少し気まずそうにノエルへ振り向き、小さく告げる。
「……申し訳ないが、一番上の棚にある緑色の本と、それから二番目の棚、右から二番目の本を取ってくれないか?」
どうやら本を取ろうとして、背丈が足りないことに気づいたようだ。
ノエルは思わず口元が緩みそうになるが、彼の自尊心を気遣って、
「いいですよ」
と、こともなげに取ってやった。
「他には大丈夫ですか?」
「うーん……ではついでに『薬草百科』も頼む。上から三段目だ」
「了解です」
彼が指定した上から三段目の百科事典は、おそらく背伸びをすれば届きそうな位置にあった。
ただ、一生懸命手を伸ばして必死に取る羽目になるのが目に見えていたため、サフィールも迷った末に頼むことにしたのだろう。

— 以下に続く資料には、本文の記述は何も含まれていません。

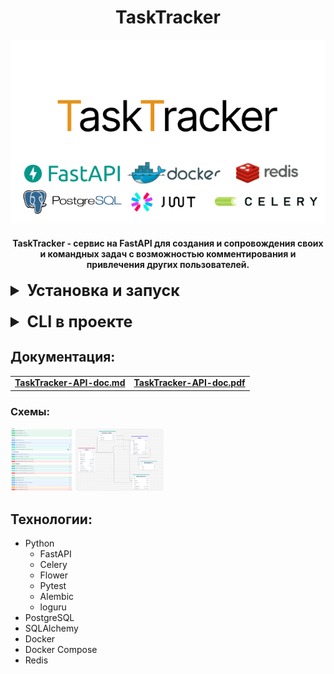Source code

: <div align="center">

# TaskTracker

<p style="text-align:center;"><img style="text-align:center;" src="assets/logo.png" alt="logo"/></p>


#### TaskTracker - сервис на FastAPI для создания и сопровождения своих и командных задач с возможностью комментирования и привлечения других пользователей. 

</div>



<details>

<summary style="font-size:25px; font-weight: bold;">Установка и запуск</summary>


* ##### Клонировать репозиторий:
```bash
git clone git@github.com:licaro-1/TaskTracker.git
```


* ##### Перейти в склонированный репозиторий:
```bash
cd ./TaskTracker/
```

* ##### Создать виртуальное окружение и активировать его:
```bash
python -m venv venv
```
```bash
. .\venv\Scripts\activate
```

* ##### Создать .env файл и указать необходимые переменные по примеру .env-example, в том числе SMTP данные


* ##### Создать приватный и публичный ключ:

  * Перейти в Git Bash/cmd, находясь в корне проекта выполнить команды:
    ```bash
    # Generate an RSA private key, of size 2048
    openssl genrsa -out backend/authentication/certs/jwt-private.pem 2048
    ```
    
    ```bash
    # Extract the public key from the key pair, which can be used in a certificate
    openssl rsa -in backend/authentication/certs/jwt-private.pem -outform PEM -pubout -out backend/authentication/certs/jwt-public.pem
    ```


* ##### Установить зависимости:
```bash
pip install -r .\backend\requirements.txt
```


* ##### Запусить докер-контейнеры:
```bash
docker compose up -d
```
* #### Запустить тесты
  * ##### Перейти в директорию backned:
  ```bash
  cd backend/
  ```
  ```bash
  # Перед запуском убедитесь, что в env файле активна брокер-ссылка для pytest
  pytest tests/
  ```
  * После успешных тестов вернуться в корень проекта и закоментировать брокер ссылку для pytest в env файле
  ```bash
  cd ..
  ```
* ##### После успешных тестов пересобрать контейнеры и выгрузить таск-статусы в базу данных:
```bash
docker exec -it tasktracker-app-1 python cli.py load_statuses
```
</details>

####

<details>

<summary style="font-size:25px; font-weight: bold;">CLI в проекте</summary>

#### Запуск CLI осуществляется через файл cli.py:
`python cli.py command_name`

С помощью CLI можно выгружать в базу данных таск-статусы, пользователей, супер-пользователей.
Выгрузка происходит из раздельных файлов в директории `load_data` (`backend/core/utils/load_data`)

#### Список комманд:

* `load_statuses` - выгрузка статусов из файла

* `load_users` - выгрузка пользователей

* `load_superusers` - выгрузка супер-пользователей


> Для добавления какого-либо объекта в выгрузку нужно добавить данные в соответствующий файл

</details>


## Документация:


<div align="center">
    <table >
     <tr>
        <td><b><a href="./assets/api_docs/TaskTrackerAPI-doc.md" download>TaskTracker-API-doc.md</a></b></td>
        <td><b><a href="./assets/api_docs/TaskTrackerAPI-doc.pdf" download>TaskTracker-API-doc.pdf</a></b></td>
     </tr>
    </table>
</div>


### Схемы:

[<img src="/assets/endpoint_schema.png" width="100px" style="border-radius:5px;" alt="api-schema"/>](assets/endpoint_schema.png) [<img src="/assets/db_schema.png" width="141px" style="border-radius:5px;" alt="db-schema"/>](assets/db_schema.png)



## Технологии:


* Python
  * FastAPI
  * Celery
  * Flower
  * Pytest
  * Alembic
  * loguru
* PostgreSQL
* SQLAlchemy
* Docker
* Docker Compose
* Redis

ノエルから本を受け取ったサフィールは、眉根を寄せてぼそりと呟く。
「……本当に、忌々しい」
「あら、私はこうして旦那様のお手伝いができて嬉しいですよ?」
「ソレハトテモアリガタイナ」
あからさまに心にもない返事をされ、ノエルは思わずぷはっと笑いを漏らした。
「おい、笑うな」
「ふふ……すみません。でも、本心ですよ。私は薬の開発なんていうお仕事のお手伝いはできませんが、こうして物を取ったりすることならできます。
たとえ元の姿に戻っても、いくらでも頼ってください」
口元に手をやって笑いを噛み殺すノエルに対し、サフィールは苦虫を噛み潰したような顔をする。
それから、先ほどよりもさらに小さな声で呟いた。
「……ありがとう」
サフィールは箱に目を移し、適当に放り込んでいた中身を、無言で整えていった。
(ほんと、素直なんだかそうじゃないんだか……)
苦笑を漏らしながら、サフィールを手伝うため、傍へ近づいて腰を下ろす。
――ガラス張りの居室は、外から丸見えである。
ノエルとサフィールのやりとりがなんとも微笑ましいものとして他の職員に終始見られていたことに、
二人は作業が終わるその瞬間まで、気づくことはなかった。